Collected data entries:
-------

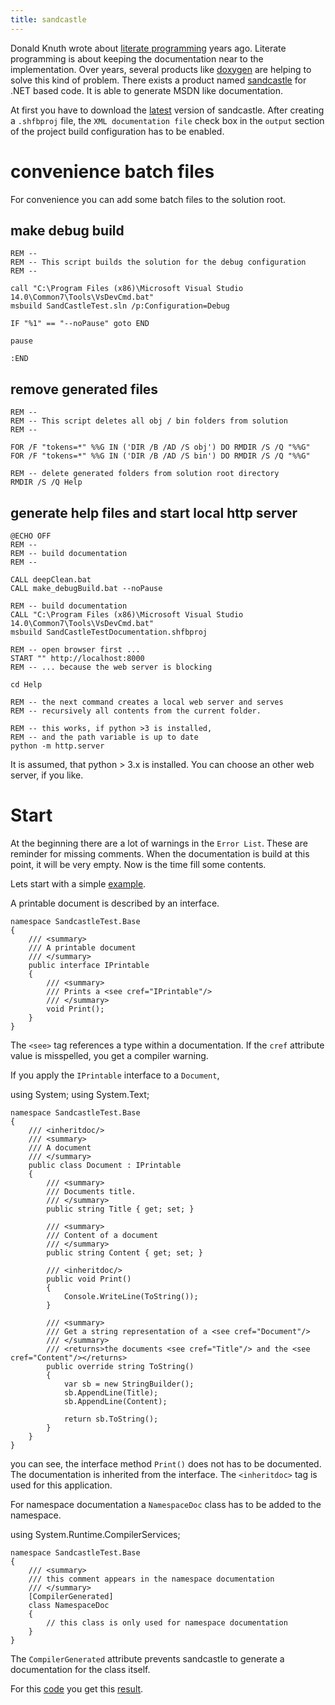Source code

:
 ```yaml
---
title: sandcastle
---
```


Donald Knuth wrote about [literate programming][literateProgramming] years ago.
Literate programming is about keeping the documentation near to the implementation.
Over years, several products like [doxygen][doxygen] are helping to solve this kind of problem.
There exists a product named [sandcastle][sandcastle] for .NET based code.
It is able to generate MSDN like documentation.

<!--more-->

At first you have to download the [latest][sandcastleDownload] version of sandcastle.
After creating a `.shfbproj` file, the `XML documentation file` check box in the `output` section of the project build configuration has to be enabled.

# convenience batch files

For convenience you can add some batch files to the solution root.

## make debug build

    REM --
    REM -- This script builds the solution for the debug configuration
    REM --
    
    call "C:\Program Files (x86)\Microsoft Visual Studio 14.0\Common7\Tools\VsDevCmd.bat"
    msbuild SandCastleTest.sln /p:Configuration=Debug
    
    IF "%1" == "--noPause" goto END
    
    pause
    
    :END

## remove generated files

    REM --
    REM -- This script deletes all obj / bin folders from solution
    REM --
    
    FOR /F "tokens=*" %%G IN ('DIR /B /AD /S obj') DO RMDIR /S /Q "%%G"
    FOR /F "tokens=*" %%G IN ('DIR /B /AD /S bin') DO RMDIR /S /Q "%%G"
    
    REM -- delete generated folders from solution root directory
    RMDIR /S /Q Help

## generate help files and start local http server

    @ECHO OFF
    REM --
    REM -- build documentation
    REM --
    
    CALL deepClean.bat
    CALL make_debugBuild.bat --noPause
    
    REM -- build documentation
    CALL "C:\Program Files (x86)\Microsoft Visual Studio 14.0\Common7\Tools\VsDevCmd.bat"
    msbuild SandCastleTestDocumentation.shfbproj
    
    REM -- open browser first ...
    START "" http://localhost:8000
    REM -- ... because the web server is blocking
    
    cd Help
    
    REM -- the next command creates a local web server and serves 
    REM -- recursively all contents from the current folder.
    
    REM -- this works, if python >3 is installed, 
    REM -- and the path variable is up to date
    python -m http.server

It is assumed, that python > 3.x is installed. 
You can choose an other web server, if you like.

# Start

At the beginning there are a lot of warnings in the `Error List`. 
These are reminder for missing comments.
When the documentation is build at this point, it will be very empty.
Now is the time fill some contents.

Lets start with a simple [example][sandcastleTestBase].

A printable document is described by an interface.

    namespace SandcastleTest.Base
    {
        /// <summary>
        /// A printable document
        /// </summary>
        public interface IPrintable
        {
            /// <summary>
            /// Prints a <see cref="IPrintable"/>
            /// </summary>
            void Print();
        }
    }

The `<see>` tag references a type within a documentation.
If the `cref` attribute value is misspelled, you get a compiler warning. 

If you apply the `IPrintable` interface to a `Document`,

using System;
using System.Text;

    namespace SandcastleTest.Base
    {
        /// <inheritdoc/>
        /// <summary>
        /// A document
        /// </summary>
        public class Document : IPrintable
        {
            /// <summary>
            /// Documents title. 
            /// </summary>
            public string Title { get; set; }
    
            /// <summary>
            /// Content of a document
            /// </summary>
            public string Content { get; set; }
    
            /// <inheritdoc/>
            public void Print()
            {
                Console.WriteLine(ToString());
            }
    
            /// <summary>
            /// Get a string representation of a <see cref="Document"/>
            /// </summary>
            /// <returns>the documents <see cref="Title"/> and the <see cref="Content"/></returns>
            public override string ToString()
            {
                var sb = new StringBuilder();
                sb.AppendLine(Title);
                sb.AppendLine(Content);
    
                return sb.ToString();
            }
        }
    }

you can see, the interface method `Print()` does not has to be documented.
The documentation is inherited from the interface.
The `<inheritdoc>` tag is used for this application.

For namespace documentation a `NamespaceDoc` class has to be added to the namespace.

using System.Runtime.CompilerServices;

    namespace SandcastleTest.Base
    {
        /// <summary>
        /// this comment appears in the namespace documentation
        /// </summary>
        [CompilerGenerated]
        class NamespaceDoc
        {
            // this class is only used for namespace documentation
        }
    }

The `CompilerGenerated` attribute prevents sandcastle to generate a documentation for the class itself.

For this [code][sandcastleTestBase] you get this [result][sandcastleTestBaseHelp].

[sandcastleTestBase]: https://github.com/enter-haken/SandcastleDemo/tree/master/SandcastleTest
[sandcastleTestBaseHelp]: /example/sandcastle/base/index.html
[release]:  https://github.com/EWSoftware/SHFB/releases
[literateProgramming]: https://en.wikipedia.org/wiki/Literate_programming
[doxygen]: http://www.stack.nl/~dimitri/doxygen/
[sandcastle]: https://github.com/EWSoftware/SHFB
[sandcastleDownload]: https://github.com/EWSoftware/SHFB/releases
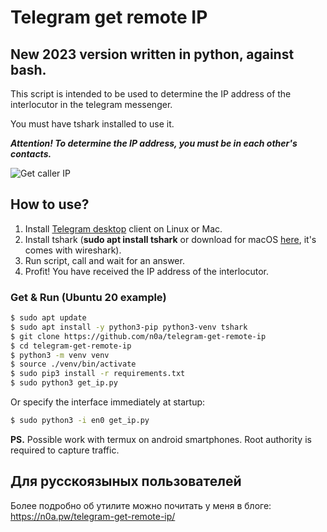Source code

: # Telegram get remote IP

## New 2023 version written in python, against bash.

This script is intended to be used to determine the IP address of the interlocutor in the telegram messenger. 

You must have tshark installed to use it.

***Attention! To determine the IP address, you must be in each other's contacts.***

![Get caller IP](https://i.imgur.com/thW5I0x.png)
## How to use?

1. Install [Telegram desktop](https://desktop.telegram.org/) client on Linux or Mac.
2. Install tshark (**sudo apt install tshark** or download for macOS [here](https://www.wireshark.org/download.html), it's comes with wireshark).
3. Run script, call and wait for an answer.
4. Profit! You have received the IP address of the interlocutor.

### Get & Run (Ubuntu 20 example)

```sh
$ sudo apt update
$ sudo apt install -y python3-pip python3-venv tshark
$ git clone https://github.com/n0a/telegram-get-remote-ip
$ cd telegram-get-remote-ip
$ python3 -m venv venv
$ source ./venv/bin/activate
$ sudo pip3 install -r requirements.txt
$ sudo python3 get_ip.py
```

Or specify the interface immediately at startup:

```sh
$ sudo python3 -i en0 get_ip.py
```

**PS.** Possible work with termux on android smartphones. Root authority is required to capture traffic.

## Для русскоязыных пользователей

Более подробно об утилите можно почитать у меня в блоге: https://n0a.pw/telegram-get-remote-ip/

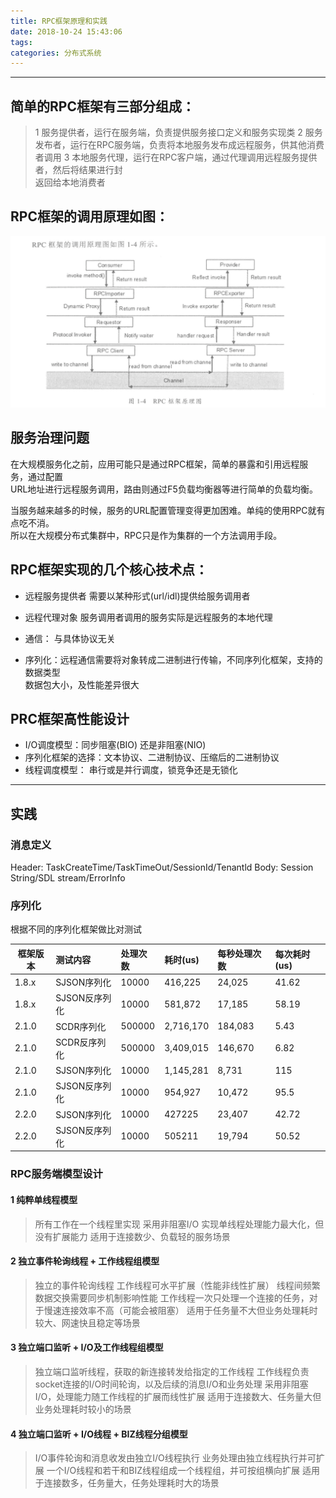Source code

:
 ```yaml
---
title: RPC框架原理和实践
date: 2018-10-24 15:43:06
tags:
categories: 分布式系统
---
```

------


## 简单的RPC框架有三部分组成：
> 1 服务提供者，运行在服务端，负责提供服务接口定义和服务实现类
> 2 服务发布者，运行在RPC服务端，负责将本地服务发布成远程服务，供其他消费者调用
> 3 本地服务代理，运行在RPC客户端，通过代理调用远程服务提供者，然后将结果进行封  
返回给本地消费者

<!-- more -->
## RPC框架的调用原理如图：
![](RPC框架原理和实践/RPC调用原理.png)

## 服务治理问题
在大规模服务化之前，应用可能只是通过RPC框架，简单的暴露和引用远程服务，通过配置  
URL地址进行远程服务调用，路由则通过F5负载均衡器等进行简单的负载均衡。

当服务越来越多的时候，服务的URL配置管理变得更加困难。单纯的使用RPC就有点吃不消。  
所以在大规模分布式集群中，RPC只是作为集群的一个方法调用手段。

## RPC框架实现的几个核心技术点：
- 远程服务提供者 需要以某种形式(url/idl)提供给服务调用者

- 远程代理对象 服务调用者调用的服务实际是远程服务的本地代理

- 通信： 与具体协议无关

- 序列化：远程通信需要将对象转成二进制进行传输，不同序列化框架，支持的数据类型  
数据包大小，及性能差异很大

## PRC框架高性能设计
* I/O调度模型：同步阻塞(BIO) 还是非阻塞(NIO)
* 序列化框架的选择：文本协议、二进制协议、压缩后的二进制协议
* 线程调度模型： 串行或是并行调度，锁竞争还是无锁化

------
## 实践
### 消息定义
Header: TaskCreateTime/TaskTimeOut/SessionId/Tenantld
Body: Session String/SDL stream/ErrorInfo

### 序列化
根据不同的序列化框架做比对测试

| 框架版本  | 测试内容      | 处理次数   | 耗时(us)    | 每秒处理次数 | 每次耗时(us) |
| -  | :--- | :-     | :-     | :-      | :- |
| 1.8.x     | SJSON序列化   | 10000      | 416,225     | 24,025       | 41.62 |
| 1.8.x     | SJSON反序列化 | 10000      | 581,872     | 17,185       | 58.19 |
| 2.1.0     | SCDR序列化    | 500000     | 2,716,170   | 184,083      | 5.43 |
| 2.1.0     | SCDR反序列化  | 500000     | 3,409,015   | 146,670      | 6.82 |
| 2.1.0     | SJSON序列化   | 10000      | 1,145,281   | 8,731        | 115 |
| 2.1.0     | SJSON反序列化 | 10000      | 954,927     | 10,472       | 95.5 |
| 2.2.0     | SJSON序列化   | 10000      | 427225      | 23,407       | 42.72 |
| 2.2.0     | SJSON反序列化 | 10000      | 505211      | 19,794       | 50.52 |



### RPC服务端模型设计
#### 1 纯粹单线程模型  
> 所有工作在一个线程里实现
> 采用非阻塞I/O
> 实现单线程处理能力最大化，但没有扩展能力
> 适用于连接数少、负载轻的服务场景

#### 2 独立事件轮询线程 + 工作线程组模型
> 独立的事件轮询线程
> 工作线程可水平扩展（性能非线性扩展）
> 线程间频繁数据交换需要同步机制影响性能
> 工作线程一次只处理一个连接的任务，对于慢速连接效率不高（可能会被阻塞）
> 适用于任务量不大但业务处理耗时较大、网速快且稳定等场景

#### 3 独立端口监听 + I/O及工作线程组模型
> 独立端口监听线程，获取的新连接转发给指定的工作线程
> 工作线程负责socket连接的I/O时间轮询，以及后续的消息I/O和业务处理
> 采用非阻塞I/O，处理能力随工作线程的扩展而线性扩展
> 适用于连接数大、任务量大但业务处理耗时较小的场景

#### 4 独立端口监听 + I/O线程 + BIZ线程分组模型
> I/O事件轮询和消息收发由独立I/O线程执行
> 业务处理由独立线程执行并可扩展
> 一个I/O线程和若干和BIZ线程组成一个线程组，并可按组横向扩展
> 适用于连接数多，任务量大，任务处理耗时大的场景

-------

__Work to be completed__
Scan the data above. Return every line with "must" in it.

__Answer below__
You must have tshark installed to use it.
***Attention! To determine the IP address, you must be in each other's contacts.***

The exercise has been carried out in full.